Pros and cons of bottle feeding

Feeding with a bottle or choosing another method - only you can decide for yourself.

A syringe is not just for injections

Bottle feeding is not the only method. You can give supplementary food using a regular medical syringe, of course, without a needle. It is better to take a larger syringe, for example, 60 ml.

When feeding, the baby's head should be raised and the contents should be introduced into the corner of the mouth. If the supplement gets on the tongue, the baby will most likely spit it out.

Before feeding, you can open the baby's mouth slightly with your finger. Lightly touch the baby's palate with a pad, he will begin to suck his finger, then you can begin to introduce supplementary feeding.

Pros and cons of syringe supplementation

Supplementary feeding from a spoon

Any small spoon - tea or dessert - is suitable for supplementary feeding. The main thing is to choose a comfortable position so that the feeding process does not become torture for you.

The baby can be placed on the arm bent at the elbow, in the same position as you put him to the chest. The second hand remains free to scoop food from the container. We place the container in front of us. The child’s head is slightly raised, and with a spoon we lightly touch the baby’s lower lip. After the baby opens his mouth, pour the contents of the spoon into his cheek. We wait until he swallows the food, only after that we give him the next portion. You will know that your baby is full when he stops opening his mouth or starts spitting out food.

You can adapt the silicone spoon to a regular feeding bottle. Then you won't need to scoop out each new portion of milk.

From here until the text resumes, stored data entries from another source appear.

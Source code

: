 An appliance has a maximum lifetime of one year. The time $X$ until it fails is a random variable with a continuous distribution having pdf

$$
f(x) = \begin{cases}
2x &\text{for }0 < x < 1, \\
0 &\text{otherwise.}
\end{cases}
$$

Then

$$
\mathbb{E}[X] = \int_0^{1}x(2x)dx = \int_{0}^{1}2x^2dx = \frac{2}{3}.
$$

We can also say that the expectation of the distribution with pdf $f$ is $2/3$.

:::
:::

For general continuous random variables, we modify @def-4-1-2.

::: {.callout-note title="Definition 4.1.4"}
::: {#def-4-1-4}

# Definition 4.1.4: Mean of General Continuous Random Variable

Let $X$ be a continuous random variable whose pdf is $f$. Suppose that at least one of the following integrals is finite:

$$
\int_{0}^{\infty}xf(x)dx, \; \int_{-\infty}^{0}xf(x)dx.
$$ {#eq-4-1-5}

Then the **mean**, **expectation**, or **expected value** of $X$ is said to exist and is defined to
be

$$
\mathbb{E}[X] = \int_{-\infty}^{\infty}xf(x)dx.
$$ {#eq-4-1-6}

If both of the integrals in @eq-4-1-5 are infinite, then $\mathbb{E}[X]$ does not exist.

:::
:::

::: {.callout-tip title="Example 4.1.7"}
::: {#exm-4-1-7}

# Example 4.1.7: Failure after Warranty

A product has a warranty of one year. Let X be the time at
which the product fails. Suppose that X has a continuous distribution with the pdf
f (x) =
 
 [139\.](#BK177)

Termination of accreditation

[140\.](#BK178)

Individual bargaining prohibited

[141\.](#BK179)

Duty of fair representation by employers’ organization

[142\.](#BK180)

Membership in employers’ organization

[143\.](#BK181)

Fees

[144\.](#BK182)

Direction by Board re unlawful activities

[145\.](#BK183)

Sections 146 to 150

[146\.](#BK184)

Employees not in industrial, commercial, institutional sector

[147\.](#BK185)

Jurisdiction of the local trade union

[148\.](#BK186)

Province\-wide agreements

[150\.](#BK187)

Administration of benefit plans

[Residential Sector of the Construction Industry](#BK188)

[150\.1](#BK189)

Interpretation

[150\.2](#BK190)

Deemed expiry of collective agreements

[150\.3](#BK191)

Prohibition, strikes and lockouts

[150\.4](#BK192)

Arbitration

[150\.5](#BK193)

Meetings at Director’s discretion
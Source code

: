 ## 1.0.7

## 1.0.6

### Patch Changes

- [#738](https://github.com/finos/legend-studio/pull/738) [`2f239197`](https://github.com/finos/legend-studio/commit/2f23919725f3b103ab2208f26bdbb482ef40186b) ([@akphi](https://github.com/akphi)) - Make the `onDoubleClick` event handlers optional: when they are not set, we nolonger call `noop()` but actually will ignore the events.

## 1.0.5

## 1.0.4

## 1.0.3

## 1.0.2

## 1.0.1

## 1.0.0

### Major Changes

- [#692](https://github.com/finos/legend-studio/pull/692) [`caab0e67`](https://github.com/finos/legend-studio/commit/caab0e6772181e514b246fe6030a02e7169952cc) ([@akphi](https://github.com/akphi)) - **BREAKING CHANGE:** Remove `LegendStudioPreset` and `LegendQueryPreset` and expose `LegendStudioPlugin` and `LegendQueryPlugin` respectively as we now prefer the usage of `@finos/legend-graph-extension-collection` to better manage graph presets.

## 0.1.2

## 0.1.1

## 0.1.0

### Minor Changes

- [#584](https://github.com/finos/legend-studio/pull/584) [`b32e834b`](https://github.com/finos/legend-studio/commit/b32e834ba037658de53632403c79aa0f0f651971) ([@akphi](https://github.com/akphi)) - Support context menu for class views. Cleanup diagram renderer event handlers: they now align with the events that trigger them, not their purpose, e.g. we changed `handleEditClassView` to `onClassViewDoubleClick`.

Pros and cons of spoon feeding

Supplementary feeding using a cup

To feed your baby from a cup, position him almost vertically, supporting his back and neck with your hand. Touch the cup to your lower lip, tilt the container slightly so that the liquid touches the baby’s mouth. Wait until your baby begins to sip or lap the milk. Tilt the cup smoothly and slowly. Do not pour milk into a crying baby, calm the baby down and only then start feeding.

Pros and cons of cup supplementation

Breastfeeding system

There is a special device for supplementary feeding at the breast, which is a container for milk with a long tube coming out of it. Such devices are available for sale, they are convenient and useful, but you will have to spend money on them.

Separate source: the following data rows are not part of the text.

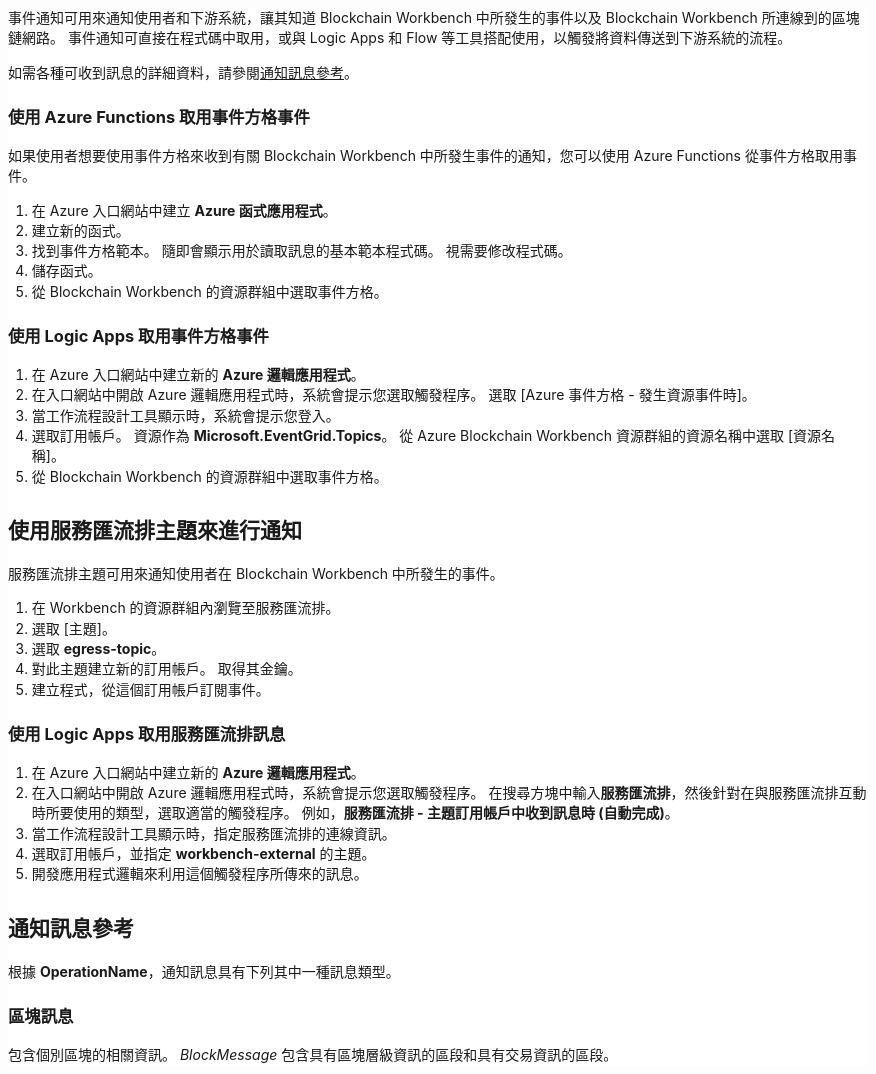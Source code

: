 事件通知可用來通知使用者和下游系統，讓其知道 Blockchain Workbench 中所發生的事件以及 Blockchain Workbench 所連線到的區塊鏈網路。 事件通知可直接在程式碼中取用，或與 Logic Apps 和 Flow 等工具搭配使用，以觸發將資料傳送到下游系統的流程。

如需各種可收到訊息的詳細資料，請參閱[通知訊息參考](#notification-message-reference)。

### <a name="consuming-event-grid-events-with-azure-functions"></a>使用 Azure Functions 取用事件方格事件

如果使用者想要使用事件方格來收到有關 Blockchain Workbench 中所發生事件的通知，您可以使用 Azure Functions 從事件方格取用事件。

1. 在 Azure 入口網站中建立 **Azure 函式應用程式**。
2. 建立新的函式。
3. 找到事件方格範本。 隨即會顯示用於讀取訊息的基本範本程式碼。 視需要修改程式碼。
4. 儲存函式。 
5. 從 Blockchain Workbench 的資源群組中選取事件方格。

### <a name="consuming-event-grid-events-with-logic-apps"></a>使用 Logic Apps 取用事件方格事件

1. 在 Azure 入口網站中建立新的 **Azure 邏輯應用程式**。
2. 在入口網站中開啟 Azure 邏輯應用程式時，系統會提示您選取觸發程序。 選取 [Azure 事件方格 - 發生資源事件時]。
3. 當工作流程設計工具顯示時，系統會提示您登入。
4. 選取訂用帳戶。 資源作為 **Microsoft.EventGrid.Topics**。 從 Azure Blockchain Workbench 資源群組的資源名稱中選取 [資源名稱]。
5. 從 Blockchain Workbench 的資源群組中選取事件方格。

## <a name="using-service-bus-topics-for-notifications"></a>使用服務匯流排主題來進行通知

服務匯流排主題可用來通知使用者在 Blockchain Workbench 中所發生的事件。 

1. 在 Workbench 的資源群組內瀏覽至服務匯流排。
2. 選取 [主題]。
3. 選取 **egress-topic**。
4. 對此主題建立新的訂用帳戶。 取得其金鑰。
5. 建立程式，從這個訂用帳戶訂閱事件。

### <a name="consuming-service-bus-messages-with-logic-apps"></a>使用 Logic Apps 取用服務匯流排訊息

1. 在 Azure 入口網站中建立新的 **Azure 邏輯應用程式**。
2. 在入口網站中開啟 Azure 邏輯應用程式時，系統會提示您選取觸發程序。 在搜尋方塊中輸入**服務匯流排**，然後針對在與服務匯流排互動時所要使用的類型，選取適當的觸發程序。 例如，**服務匯流排 - 主題訂用帳戶中收到訊息時 (自動完成)**。
3. 當工作流程設計工具顯示時，指定服務匯流排的連線資訊。
4. 選取訂用帳戶，並指定 **workbench-external** 的主題。
5. 開發應用程式邏輯來利用這個觸發程序所傳來的訊息。

## <a name="notification-message-reference"></a>通知訊息參考

根據 **OperationName**，通知訊息具有下列其中一種訊息類型。

### <a name="block-message"></a>區塊訊息

包含個別區塊的相關資訊。 *BlockMessage* 包含具有區塊層級資訊的區段和具有交易資訊的區段。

You can try to make such a system yourself. Use a regular bottle as a container, and instead of a tube, use a feeding tube for premature babies, which can be bought at a pharmacy or medical equipment stores.

Glue the tube to your breast with a plaster so that its end is at the level of the nipple. Place your baby on your breast so that he grasps the nipple and tube at the same time. Moreover, the tube should fall into the corner of his mouth, on top of his tongue. You can first give the baby the breast, and during the feeding process, carefully insert the tube into his mouth.

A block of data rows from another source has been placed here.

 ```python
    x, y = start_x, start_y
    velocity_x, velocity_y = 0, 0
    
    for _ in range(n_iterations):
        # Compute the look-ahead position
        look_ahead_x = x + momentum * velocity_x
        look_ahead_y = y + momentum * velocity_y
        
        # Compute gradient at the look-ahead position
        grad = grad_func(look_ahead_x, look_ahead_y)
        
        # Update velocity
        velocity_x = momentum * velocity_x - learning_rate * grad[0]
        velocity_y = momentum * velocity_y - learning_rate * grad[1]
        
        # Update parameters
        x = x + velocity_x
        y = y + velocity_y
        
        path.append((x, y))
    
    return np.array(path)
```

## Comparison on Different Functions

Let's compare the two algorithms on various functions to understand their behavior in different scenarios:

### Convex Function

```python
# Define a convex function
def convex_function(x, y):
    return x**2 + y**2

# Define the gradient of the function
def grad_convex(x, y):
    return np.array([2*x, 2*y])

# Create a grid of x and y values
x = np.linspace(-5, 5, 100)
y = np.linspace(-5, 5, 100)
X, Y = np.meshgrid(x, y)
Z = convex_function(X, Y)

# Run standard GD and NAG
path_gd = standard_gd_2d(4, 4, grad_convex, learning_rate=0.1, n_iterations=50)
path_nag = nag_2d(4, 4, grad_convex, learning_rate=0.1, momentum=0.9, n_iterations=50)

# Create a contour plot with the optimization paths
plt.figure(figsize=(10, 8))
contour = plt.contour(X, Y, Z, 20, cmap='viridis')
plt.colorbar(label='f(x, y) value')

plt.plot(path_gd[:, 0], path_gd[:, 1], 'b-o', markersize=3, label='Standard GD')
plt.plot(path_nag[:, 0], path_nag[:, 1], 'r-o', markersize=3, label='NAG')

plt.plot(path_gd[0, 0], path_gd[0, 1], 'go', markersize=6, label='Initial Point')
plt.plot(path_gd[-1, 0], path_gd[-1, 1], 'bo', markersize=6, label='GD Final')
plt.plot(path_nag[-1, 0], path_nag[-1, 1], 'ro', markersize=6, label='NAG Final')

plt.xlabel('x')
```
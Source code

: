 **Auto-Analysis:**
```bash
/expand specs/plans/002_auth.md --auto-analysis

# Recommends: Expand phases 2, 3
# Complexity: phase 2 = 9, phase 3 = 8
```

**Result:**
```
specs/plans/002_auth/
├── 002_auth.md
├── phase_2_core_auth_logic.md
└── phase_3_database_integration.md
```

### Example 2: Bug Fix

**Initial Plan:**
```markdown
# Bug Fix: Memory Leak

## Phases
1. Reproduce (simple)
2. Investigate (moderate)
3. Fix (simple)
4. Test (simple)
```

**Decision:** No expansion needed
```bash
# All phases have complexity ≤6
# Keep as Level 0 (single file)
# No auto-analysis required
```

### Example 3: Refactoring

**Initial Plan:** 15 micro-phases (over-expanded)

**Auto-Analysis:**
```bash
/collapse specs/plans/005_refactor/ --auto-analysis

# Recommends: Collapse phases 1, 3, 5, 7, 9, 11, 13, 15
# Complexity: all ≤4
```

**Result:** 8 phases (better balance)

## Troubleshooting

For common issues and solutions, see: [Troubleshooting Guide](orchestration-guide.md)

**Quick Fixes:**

You need to make sure that the flow of milk is not too strong. The bottle with supplementary feeding should be located below chest level, then the baby will make an effort to get food.

With this method, you can feed your baby “skin to skin,” that is, with a minimum amount of clothing. It is believed that physical contact with the baby reduces the level of stress hormones, increases the level of the “love hormone” - prolactin, and normalizes the child’s breathing and heartbeat.

Pros and cons of such a supplementary feeding system

Supplementary feeding with mixture

When the baby does not have enough mother's milk for full growth and development, supplementary feeding with formula is prescribed. This usually occurs during the first six months of life.

To prevent supplementary feeding with formula during breastfeeding from causing the baby to refuse mother's milk, pediatricians traditionally recommend hydrolyzed formulas.

How to feed your baby formula: it is given on demand. But before supplementary feeding, it is necessary to feed the baby milk from both breasts.